La hipocresía de Duhalde es indignante

Para quienes conocemos la verdadera historia de los acontecimientos del fatídico 2001 y la tragedia del 2002, la versión mentirosa de Duhalde, siempre nos pareció despreciable. Pero que la reitere en el contexto de lo que pretende ser una reivindicación de la trayectoria de Fernando de la Rúa con motivo de su fallecimiento, es indignante.

Su hipocresía ya se trasunta en su descripciòn del orígen de los problemas del gobierno de De la Rúa: ” Su adhesión sin cortapisas a la convertibilidad, que ya desde el final del gobierno del gobierno anterior daba claros síntomas de agotamiento, el déficit fiscal que heredó y que se financiaba con un elevado nivel de endeudamiento externo y se combinó con un aumento de la recesión económica generaron un creciente ambiente de descontento social. Ese clima se acrecentó con las decisiones de la breve gestión de Ricardo López Murphy como ministro de Economía y el nombramiento de Domingo Cavallo como su reemplazante.”

Es asombroso que sostenga que la causa de la crisis era el agotamiento de la convertibilidad y el déficit fiscal financiado con un elevado nivel de endeudamiento externo. Él sabe muy bien que el gran problema fue el déficit de las provincias, en especial el de su provincia, financiado con endeudamiento bancario interno, en particular, del Banco de la Provincia de Buenos Aires, al que dejó virtualmente quebrado al final de su gestión como gobernador.

También es inconcebible que diga que el clima de descontento se acrecentó por mi nombramiento como ministro de Economía. Recuerdo como si fuera hoy, que en mayo de 2001, cuando ya habían transcurrido dos meses de mi designación y comenzaban a implementarse los planes sectoriales de competitividad, me propuso que en las elecciones que iban a celebrarse en Octubre, fuéramos aliados el Partido Justicialista y Acción por la República. Por supuesto que yo no lo acepté, porque me parecía que no correspondía siendo yo ministro del gobierno de De la Rúa.

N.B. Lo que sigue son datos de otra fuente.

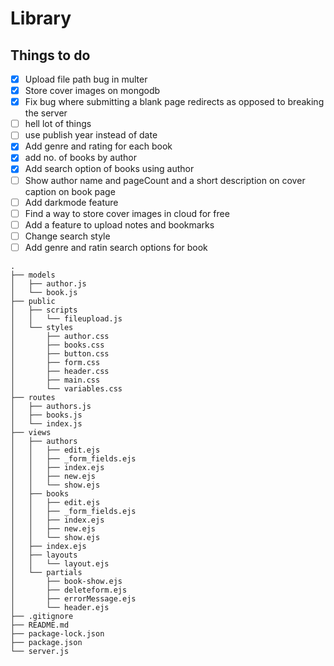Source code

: # Library 

## Things to do

- [X] Upload file path bug in multer
- [X] Store cover images on mongodb
- [X] Fix bug where submitting a blank page redirects as opposed to breaking the server
- [ ] hell lot of things
- [ ] use publish year instead of date
- [X] Add genre and rating for each book 
- [X] add no. of books by author
- [X] Add search option of books using author
- [ ] Show author name and pageCount and a short description on cover caption on book page
- [ ] Add darkmode feature
- [ ] Find a way to store cover images in cloud for free 
- [ ] Add a feature to upload notes and bookmarks
- [ ] Change search style
- [ ] Add genre and ratin search options for book

```
.
├── models
│   ├── author.js
│   └── book.js
├── public
│   ├── scripts
│   │   └── fileupload.js
│   └── styles
│       ├── author.css
│       ├── books.css
│       ├── button.css
│       ├── form.css
│       ├── header.css
│       ├── main.css
│       └── variables.css
├── routes
│   ├── authors.js
│   ├── books.js
│   └── index.js
├── views
│   ├── authors
│   │   ├── edit.ejs
│   │   ├── _form_fields.ejs
│   │   ├── index.ejs
│   │   ├── new.ejs
│   │   └── show.ejs
│   ├── books
│   │   ├── edit.ejs
│   │   ├── _form_fields.ejs
│   │   ├── index.ejs
│   │   ├── new.ejs
│   │   └── show.ejs
│   ├── index.ejs
│   ├── layouts
│   │   └── layout.ejs
│   └── partials
│       ├── book-show.ejs
│       ├── deleteform.ejs
│       ├── errorMessage.ejs
│       └── header.ejs
├── .gitignore
├── README.md
├── package-lock.json
├── package.json
└── server.js

```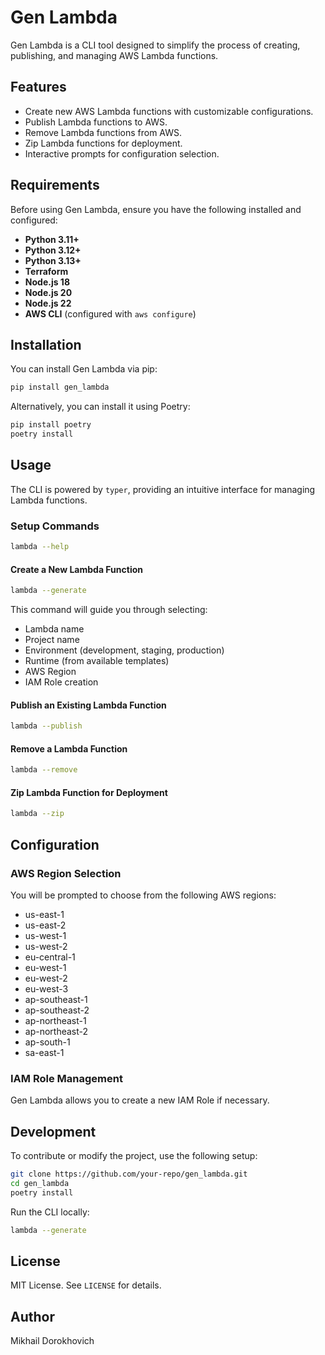 # Gen Lambda

Gen Lambda is a CLI tool designed to simplify the process of creating, publishing, and managing AWS Lambda functions.

## Features

- Create new AWS Lambda functions with customizable configurations.
- Publish Lambda functions to AWS.
- Remove Lambda functions from AWS.
- Zip Lambda functions for deployment.
- Interactive prompts for configuration selection.

## Requirements

Before using Gen Lambda, ensure you have the following installed and configured:

- **Python 3.11+**
- **Python 3.12+**
- **Python 3.13+**
- **Terraform**
- **Node.js 18**
- **Node.js 20**
- **Node.js 22**
- **AWS CLI** (configured with `aws configure`)

## Installation

You can install Gen Lambda via pip:

```sh
pip install gen_lambda
```

Alternatively, you can install it using Poetry:

```sh
pip install poetry
poetry install
```

## Usage

The CLI is powered by `typer`, providing an intuitive interface for managing Lambda functions.

### Setup Commands

```sh
lambda --help
```

#### Create a New Lambda Function

```sh
lambda --generate
```

This command will guide you through selecting:
- Lambda name
- Project name
- Environment (development, staging, production)
- Runtime (from available templates)
- AWS Region
- IAM Role creation

#### Publish an Existing Lambda Function

```sh
lambda --publish
```

#### Remove a Lambda Function

```sh
lambda --remove
```

#### Zip Lambda Function for Deployment

```sh
lambda --zip
```

## Configuration

### AWS Region Selection

You will be prompted to choose from the following AWS regions:

- us-east-1
- us-east-2
- us-west-1
- us-west-2
- eu-central-1
- eu-west-1
- eu-west-2
- eu-west-3
- ap-southeast-1
- ap-southeast-2
- ap-northeast-1
- ap-northeast-2
- ap-south-1
- sa-east-1

### IAM Role Management

Gen Lambda allows you to create a new IAM Role if necessary.

## Development

To contribute or modify the project, use the following setup:

```sh
git clone https://github.com/your-repo/gen_lambda.git
cd gen_lambda
poetry install
```

Run the CLI locally:

```sh
lambda --generate
```

## License

MIT License. See `LICENSE` for details.

## Author

Mikhail Dorokhovich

Los párrafos que siguen son aún más falaces: “De allí en más, todo fue desbarrancándose. Junto a Alfonsín constituimos por esos días el Movimiento Productivo Argentino y elaboramos un plan, que le presentamos junto con las dos CGT, con la idea de apoyar al gobierno si este decidía abandonar la convertibilidad y dar lugar a un plan que liberara las fuerzas productivas del país, a las que el corsé del uno a uno paralizaba de manera ya insostenible.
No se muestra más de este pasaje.